Figure 8: Command injection exploiting the vulnerability resulting from implementing TR-069

Protecting IoT devices from Cyber attacks is paramount, particularly infection attempts that attempt to deploy malicious programs (see 2.2).

• Restrict access from the Internet to IoT devices and permit access only from trusted IP addresses.
  Restrict access by using a firewall (or similar means) to permit access only from trusted IP addresses, and block untrusted access from the Internet.
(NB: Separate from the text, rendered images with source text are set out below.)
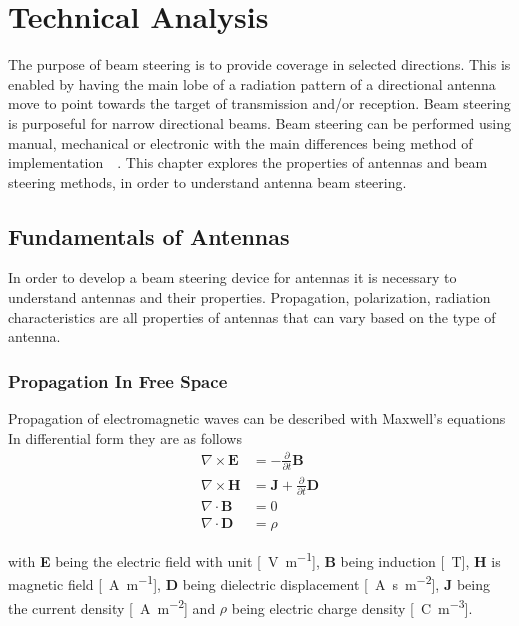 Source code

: \chapter{Technical Analysis}
The purpose of beam steering is to provide coverage in selected directions. This is enabled by having the main lobe of a radiation pattern of a directional antenna move to point towards the target of transmission and/or reception. Beam steering is purposeful for narrow directional beams. Beam steering can be performed using manual, mechanical or electronic with the main differences being method of implementation~\cite{ieee_beam_steering}~\cite{ieee_microchip_beam_steering}. This chapter explores the properties of antennas and beam steering methods, in order to understand antenna beam steering.

\section{Fundamentals of Antennas}
In order to develop a beam steering device for antennas it is necessary to understand antennas and their properties. Propagation, polarization, radiation characteristics are all properties of antennas that can vary based on the type of antenna.

\subsection{Propagation In Free Space}
Propagation of electromagnetic waves can be described with Maxwell's equations In differential form they are as follows~\cite[p. 1]{ant_beam_form}
\begin{equation}
    \begin{split}
        \nabla \times \textbf{E} & = - \frac{\partial }{\partial t} \textbf{B} \\
        \nabla \times \textbf{H} & = \textbf{J} + \frac{\partial }{\partial t} \textbf{D} \\
        \nabla \cdot \textbf{B} & = 0 \\
        \nabla \cdot \textbf{D} & = \rho
    \end{split}
\end{equation}

with \textbf{E} being the electric field with unit [\SI{}{\volt\per\meter}], \textbf{B} being induction [\SI{}{\tesla}], \textbf{H} is magnetic field [\SI{}{\ampere\per\meter}], \textbf{D} being dielectric displacement [\SI{}{\ampere\second\per\meter\squared}], \textbf{J} being the current density [\SI{}{\ampere\per\meter\squared}] and $\rho$ being electric charge density [\SI{}{\coulomb\per\meter\cubed}].

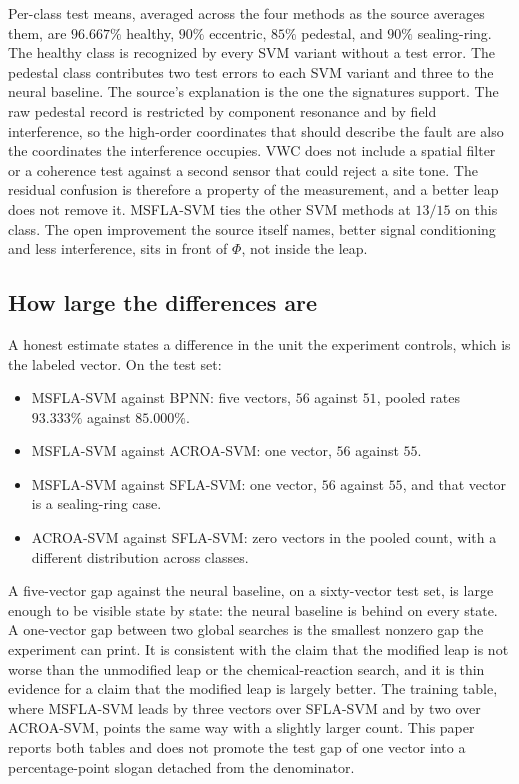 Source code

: Per-class test means, averaged across the four methods as the source averages them, are \(96.667\%\) healthy, \(90\%\) eccentric, \(85\%\) pedestal, and \(90\%\) sealing-ring.
The healthy class is recognized by every SVM variant without a test error.
The pedestal class contributes two test errors to each SVM variant and three to the neural baseline.
The source's explanation is the one the signatures support.
The raw pedestal record is restricted by component resonance and by field interference, so the high-order coordinates that should describe the fault are also the coordinates the interference occupies.
VWC does not include a spatial filter or a coherence test against a second sensor that could reject a site tone.
The residual confusion is therefore a property of the measurement, and a better leap does not remove it.
MSFLA-SVM ties the other SVM methods at \(13/15\) on this class.
The open improvement the source itself names, better signal conditioning and less interference, sits in front of \(\Phi\), not inside the leap.

\subsection{How large the differences are}

A honest estimate states a difference in the unit the experiment controls, which is the labeled vector.
On the test set:
\begin{itemize}
\item MSFLA-SVM against BPNN: five vectors, \(56\) against \(51\), pooled rates \(93.333\%\) against \(85.000\%\).
\item MSFLA-SVM against ACROA-SVM: one vector, \(56\) against \(55\).
\item MSFLA-SVM against SFLA-SVM: one vector, \(56\) against \(55\), and that vector is a sealing-ring case.
\item ACROA-SVM against SFLA-SVM: zero vectors in the pooled count, with a different distribution across classes.
\end{itemize}
A five-vector gap against the neural baseline, on a sixty-vector test set, is large enough to be visible state by state: the neural baseline is behind on every state.
A one-vector gap between two global searches is the smallest nonzero gap the experiment can print.
It is consistent with the claim that the modified leap is not worse than the unmodified leap or the chemical-reaction search, and it is thin evidence for a claim that the modified leap is largely better.
The training table, where MSFLA-SVM leads by three vectors over SFLA-SVM and by two over ACROA-SVM, points the same way with a slightly larger count.
This paper reports both tables and does not promote the test gap of one vector into a percentage-point slogan detached from the denominator.

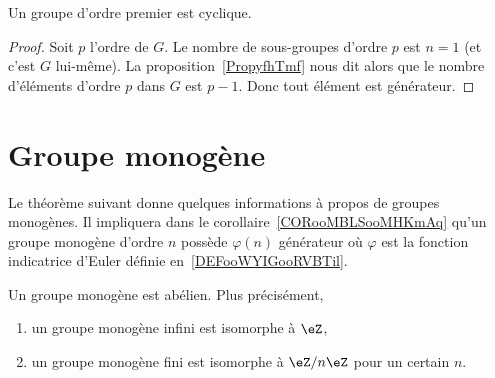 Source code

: \begin{corollary}
    Un groupe d'ordre premier est cyclique.
\end{corollary}

\begin{proof}
    Soit \( p\) l'ordre de \( G\). Le nombre de sous-groupes d'ordre \( p\) est \( n=1\) (et c'est \( G\) lui-même). La proposition~\ref{PropyfhTmf} nous dit alors que le nombre d'éléments d'ordre \( p\) dans \( G\) est \( p-1\). Donc tout élément est générateur.
\end{proof}


\section{Groupe monogène}

Le théorème suivant donne quelques informations à propos de groupes monogènes. Il impliquera dans le corollaire~\ref{CORooMBLSooMHKmAq} qu'un groupe monogène d'ordre \( n\) possède \( \varphi(n)\) générateur où \( \varphi\) est la fonction indicatrice d'Euler définie en~\ref{DEFooWYIGooRVBTil}.

\begin{theorem}     \label{THOooDOMZooOEYHAe}
    Un groupe monogène est abélien. Plus précisément,
    \begin{enumerate}
        \item
            un groupe monogène infini est isomorphe à \( \eZ\),
        \item
            un groupe monogène fini est isomorphe à \( \eZ/n\eZ\) pour un certain \( n\).
    \end{enumerate}
\end{theorem}

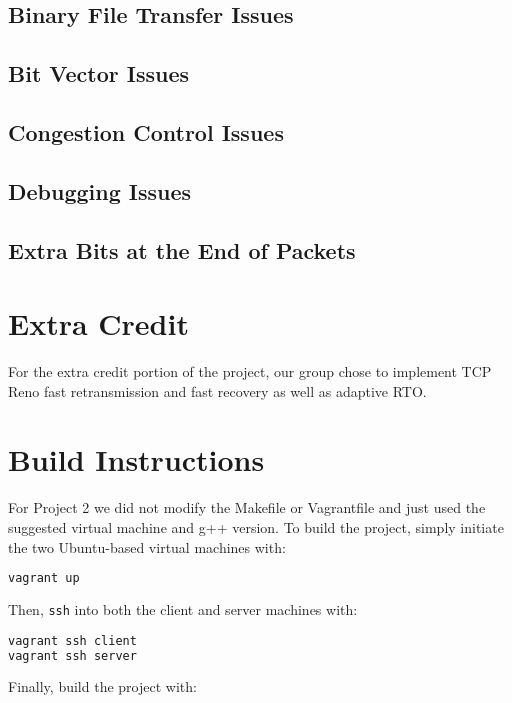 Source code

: \documentclass{article}
\begin{document}
\subsection{Binary File Transfer Issues}

\subsection{Bit Vector Issues}

\subsection{Congestion Control Issues}

\subsection{Debugging Issues}

\subsection{Extra Bits at the End of Packets}

\section{Extra Credit}

For the extra credit portion of the project, our group chose to implement TCP Reno fast retransmission and fast recovery as well as adaptive RTO.

\section{Build Instructions}

For Project 2 we did not modify the Makefile or Vagrantfile and just used the suggested virtual machine and g++ version. To build the project, simply initiate the two Ubuntu-based virtual machines with:

\begin{lstlisting}[language=bash]
vagrant up
\end{lstlisting} 

\noindent
Then, \texttt{ssh} into both the client and server machines with:

\begin{lstlisting}[language=bash]
vagrant ssh client
vagrant ssh server
\end{lstlisting} 

\noindent
Finally, build the project with:
\end{document}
Make especially sure that access is blocked from the Telnet service (using 23/tcp and 2323/tcp) provided for remote control of IoT devices and Web interface (using 80/tcp and 443/tcp), unless such access is absolutely required.
• Enable authentication functionality and use a complex password.
  Avoid using the following with default factory settings when connecting to the Internet:
  * Using an IoT device for which authentication functionality is disabled
  * Using the default account and password.
• Check for product update information. If a vulnerability is reported, update your firmware.
  Check for update information (for example, on the product vendor's website). If a vulnerability is reported, update your firmware to eliminate the vulnerability.

If a malware infection of an IoT device is reported based on information from a third party or by an intrusion detection system, disconnect the IoT device from the network, restart it, and then make sure all proactive measures are taken.